§ **SOURCE MATERIAL**

============================================================

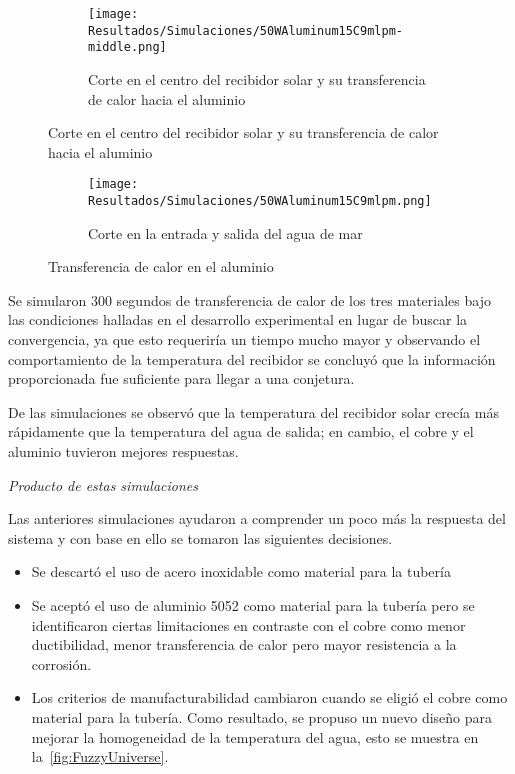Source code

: 				\begin{figure}[H]
					\centering
					\begin{subfigure}[t]{\linewidth}
						\centering
						\texttt{[image: Resultados/Simulaciones/50WAluminum15C9mlpm-middle.png]}
						\caption{Corte en el centro del recibidor solar y su transferencia de calor hacia el aluminio}
						\label{fig:50WAluminum15C9mlpm-middle}
					\end{subfigure}
				\end{figure}

				\begin{figure}[H]\ContinuedFloat
					\begin{subfigure}[t]{\linewidth}
						\centering
						\texttt{[image: Resultados/Simulaciones/50WAluminum15C9mlpm.png]}
						\caption{Corte en la entrada y salida del agua de mar}
						\label{fig:50WAluminum15C9mlpm}
					\end{subfigure}
					\hfill
					\caption{Transferencia de calor en el aluminio}
					\label{fig:aluminum-heat-transfer}
				\end{figure}
				
				Se simularon 300 segundos de transferencia de calor de los tres materiales bajo las condiciones halladas en el desarrollo experimental en lugar de buscar la convergencia, ya que esto requeriría un tiempo mucho mayor y observando el comportamiento de la temperatura del recibidor se concluyó que la información proporcionada fue suficiente para llegar a una conjetura.
				
				De las simulaciones se observó que la temperatura del recibidor solar crecía más rápidamente que la temperatura del agua de salida; en cambio, el cobre y el aluminio tuvieron mejores respuestas.
				
				\textit{Producto de estas simulaciones}
				
				Las anteriores simulaciones ayudaron a comprender un poco más la respuesta del sistema y con base en ello se tomaron las siguientes decisiones.
				
				\begin{itemize}
					\item Se descartó el uso de acero inoxidable como material para la tubería
					\item Se aceptó el uso de aluminio 5052 como material para la tubería pero se identificaron ciertas limitaciones en contraste con el cobre como menor ductibilidad, menor transferencia de calor pero mayor resistencia a la corrosión.
					\item Los criterios de manufacturabilidad cambiaron cuando se eligió el cobre como material para la tubería. Como resultado, se propuso un nuevo diseño para mejorar la homogeneidad de la temperatura del agua, esto se muestra en la~\cref{fig:FuzzyUniverse}.
				\end{itemize}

============================================================

§ **TO DO**
Omit the images and transcribe all of the records above word for word.

§ **SOLUTION BELOW**
Source code

: 				\begin{figure}[H]
					\centering
					\begin{subfigure}[t]{\linewidth}
						\centering
						\texttt{[image: Resultados/Simulaciones/50WAluminum15C9mlpm-middle.png]}
						\caption{Corte en el centro del recibidor solar y su transferencia de calor hacia el aluminio}
						\label{fig:50WAluminum15C9mlpm-middle}
					\end{subfigure}
				\end{figure}

				\begin{figure}[H]\ContinuedFloat
					\begin{subfigure}[t]{\linewidth}
						\centering
						\texttt{[image: Resultados/Simulaciones/50WAluminum15C9mlpm.png]}
						\caption{Corte en la entrada y salida del agua de mar}
						\label{fig:50WAluminum15C9mlpm}
					\end{subfigure}
					\hfill
					\caption{Transferencia de calor en el aluminio}
					\label{fig:aluminum-heat-transfer}
				\end{figure}
				
				Se simularon 300 segundos de transferencia de calor de los tres materiales bajo las condiciones halladas en el desarrollo experimental en lugar de buscar la convergencia, ya que esto requeriría un tiempo mucho mayor y observando el comportamiento de la temperatura del recibidor se concluyó que la información proporcionada fue suficiente para llegar a una conjetura.
				
				De las simulaciones se observó que la temperatura del recibidor solar crecía más rápidamente que la temperatura del agua de salida; en cambio, el cobre y el aluminio tuvieron mejores respuestas.
				
				\textit{Producto de estas simulaciones}
				
				Las anteriores simulaciones ayudaron a comprender un poco más la respuesta del sistema y con base en ello se tomaron las siguientes decisiones.
				
				\begin{itemize}
					\item Se descartó el uso de acero inoxidable como material para la tubería
					\item Se aceptó el uso de aluminio 5052 como material para la tubería pero se identificaron ciertas limitaciones en contraste con el cobre como menor ductibilidad, menor transferencia de calor pero mayor resistencia a la corrosión.
					\item Los criterios de manufacturabilidad cambiaron cuando se eligió el cobre como material para la tubería. Como resultado, se propuso un nuevo diseño para mejorar la homogeneidad de la temperatura del agua, esto se muestra en la~\cref{fig:FuzzyUniverse}.
				\end{itemize}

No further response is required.